In totale dissonanza con le sonorità dominanti del decennio e in diretto collegamento con ciò che verrà in quello successivo. Stipe e soci sono consapevoli di far parte di questa nouvelle vague e sentono sulle loro spalle il peso di un successo che sta esplodendo tra le loro mani. È tempo di reckoning. Una “resa dei conti” in primis con se stessi. Per confermarsi. E per spiccare definitivamente il volo.
Anche per questo nel sottoscala dei Reflection si respira un clima di incontrollata euforia, descritto in un celebre articolo di Anthony De Curtis su Record, che cita “scene selvagge” e “atmosfera bohémienne”. I quattro si divertono a sperimentare gli effetti più stravaganti: il suono di una maglietta strappata, feedback coi bicchieri, vibrafoni, tubi di metallo e persino sedie usate come percussioni. Esperimenti al limite della goliardia, ai quali prendono parte gli stessi produttori (il confermatissimo duo Easter-Dixon).

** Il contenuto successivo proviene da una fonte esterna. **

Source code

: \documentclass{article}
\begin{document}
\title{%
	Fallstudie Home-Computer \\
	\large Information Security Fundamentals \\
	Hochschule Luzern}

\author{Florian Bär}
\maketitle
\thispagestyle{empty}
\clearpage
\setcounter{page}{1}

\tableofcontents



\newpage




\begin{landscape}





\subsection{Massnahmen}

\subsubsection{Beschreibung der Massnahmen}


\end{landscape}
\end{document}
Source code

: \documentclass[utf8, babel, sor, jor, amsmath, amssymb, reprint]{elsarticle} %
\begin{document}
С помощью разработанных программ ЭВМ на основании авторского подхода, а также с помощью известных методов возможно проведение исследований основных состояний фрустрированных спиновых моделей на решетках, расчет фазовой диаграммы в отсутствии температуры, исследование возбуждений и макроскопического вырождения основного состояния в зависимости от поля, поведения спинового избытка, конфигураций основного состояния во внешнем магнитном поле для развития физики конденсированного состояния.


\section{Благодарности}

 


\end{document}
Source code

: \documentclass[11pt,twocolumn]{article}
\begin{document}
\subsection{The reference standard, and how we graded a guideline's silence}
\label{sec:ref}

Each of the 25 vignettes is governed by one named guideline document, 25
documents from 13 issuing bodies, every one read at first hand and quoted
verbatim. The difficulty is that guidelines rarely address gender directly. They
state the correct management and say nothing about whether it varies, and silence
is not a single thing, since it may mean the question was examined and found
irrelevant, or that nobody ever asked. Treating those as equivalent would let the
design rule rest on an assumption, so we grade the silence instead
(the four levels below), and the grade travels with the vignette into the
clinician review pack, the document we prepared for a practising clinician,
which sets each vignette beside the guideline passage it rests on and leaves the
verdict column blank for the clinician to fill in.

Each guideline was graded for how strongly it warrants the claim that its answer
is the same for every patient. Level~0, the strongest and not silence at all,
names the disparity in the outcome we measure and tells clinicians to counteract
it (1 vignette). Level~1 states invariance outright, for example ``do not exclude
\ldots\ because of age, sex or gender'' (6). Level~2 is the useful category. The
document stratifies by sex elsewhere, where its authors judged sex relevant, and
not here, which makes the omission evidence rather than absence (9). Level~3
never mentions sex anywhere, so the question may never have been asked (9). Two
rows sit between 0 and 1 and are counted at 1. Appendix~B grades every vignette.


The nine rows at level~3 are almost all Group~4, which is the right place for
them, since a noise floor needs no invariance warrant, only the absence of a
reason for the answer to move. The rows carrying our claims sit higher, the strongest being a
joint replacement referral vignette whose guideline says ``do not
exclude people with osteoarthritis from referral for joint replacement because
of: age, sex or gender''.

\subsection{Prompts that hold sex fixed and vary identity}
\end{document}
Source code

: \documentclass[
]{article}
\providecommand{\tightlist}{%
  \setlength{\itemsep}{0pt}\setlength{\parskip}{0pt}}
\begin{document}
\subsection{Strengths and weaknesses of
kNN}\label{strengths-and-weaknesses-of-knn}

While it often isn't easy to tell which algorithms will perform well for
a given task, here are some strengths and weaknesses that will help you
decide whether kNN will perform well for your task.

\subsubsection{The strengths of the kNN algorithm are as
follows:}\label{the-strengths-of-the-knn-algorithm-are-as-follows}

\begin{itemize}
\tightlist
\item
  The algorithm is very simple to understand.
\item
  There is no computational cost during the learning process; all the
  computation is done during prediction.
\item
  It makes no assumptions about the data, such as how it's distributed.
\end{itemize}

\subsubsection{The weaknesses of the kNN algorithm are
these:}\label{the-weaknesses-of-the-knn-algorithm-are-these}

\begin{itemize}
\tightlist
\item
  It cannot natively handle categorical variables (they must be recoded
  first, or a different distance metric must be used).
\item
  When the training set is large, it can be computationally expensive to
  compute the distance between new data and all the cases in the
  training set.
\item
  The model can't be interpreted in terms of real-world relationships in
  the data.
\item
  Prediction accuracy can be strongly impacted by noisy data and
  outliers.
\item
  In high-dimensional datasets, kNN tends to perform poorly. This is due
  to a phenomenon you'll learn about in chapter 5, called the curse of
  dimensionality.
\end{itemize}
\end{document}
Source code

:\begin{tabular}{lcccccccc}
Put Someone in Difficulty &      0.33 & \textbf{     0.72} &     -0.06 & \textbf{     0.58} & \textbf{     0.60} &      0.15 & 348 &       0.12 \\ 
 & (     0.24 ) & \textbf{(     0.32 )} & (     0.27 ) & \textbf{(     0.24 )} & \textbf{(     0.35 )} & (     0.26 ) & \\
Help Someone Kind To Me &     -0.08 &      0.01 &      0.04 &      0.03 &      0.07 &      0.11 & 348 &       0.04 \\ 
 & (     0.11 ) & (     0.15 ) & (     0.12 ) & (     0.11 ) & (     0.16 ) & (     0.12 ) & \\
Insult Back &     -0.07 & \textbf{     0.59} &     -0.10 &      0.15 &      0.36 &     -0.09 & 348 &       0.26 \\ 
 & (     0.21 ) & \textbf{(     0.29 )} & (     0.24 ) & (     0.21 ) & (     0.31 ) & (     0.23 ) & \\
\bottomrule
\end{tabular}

Tanta esuberanza, però, produce, paradossalmente, un disco tra i più oscuri, scarni e introversi dell’intera storia della band. Con arrangiamenti molto più spogli, mitigati solo da una registrazione leggermente più limpida rispetto all’esordio. Buck spiega il perché: “Siamo entrati in sala con l’obiettivo di creare qualcosa di diverso da "Murmur", che aveva trame complesse e sonorità stratificate, policrome, attente al particolare. Gli arrangiamenti in questo disco sono molto più diretti e abbiamo usato meno strumenti. Perché? Siamo maturati. Non è che vogliamo diventare un gruppo della cui musica si percepisce tutto al primo ascolto, però non vogliamo neanche essere – come dire? – un club privato e quasi inaccessibile”.
All’immediatezza e all’urgenza dei suoni (anche letterale: il disco fu inciso in poco più di due settimane) si contrappone l’indecifrabilità dei testi, con un ricorso ancor più esasperato alla tecnica del cut-up e dei collage astratti. Perché – confessa Stipe a De Curtis – “concedere tutto non è mai una cosa buona, persino in un matrimonio o comunque in un rapporto sentimentale non riveli mai tutto di te stesso all’altro, e c’è sempre qualcosa che tieni per te”. Anche per questo continuerà a scoprire nuove sfumature nelle sue canzoni, a volte trasformandole dal vivo, lasciando agli ascoltatori il compito di completare il processo interpretativo. Ed è anche per questo che osteggerà a lungo i videoclip, rei di “darti la pappa pronta”, inducendo lo spettatore alla passività. Meglio che tutto passi e si trasformi costantemente. Come l’acqua che scorre. File under water, è scritto sul dorso del disco e per Stipe è questo il suo vero titolo. Così come è un serpente d’acqua, probabilmente, a campeggiare nell’inquietante copertina, disegnata dallo stesso Stipe e rifinita dal reverendo Howard Finster, visionario religioso e artista folk della Georgia. Sul dorso del serpente si snoda la tracklist, ma non si sciolgono i misteri. A cominciare da quello dell’iniziale "Harborcoat", una delle canzoni più impenetrabili dell’intera discografia dei Rem.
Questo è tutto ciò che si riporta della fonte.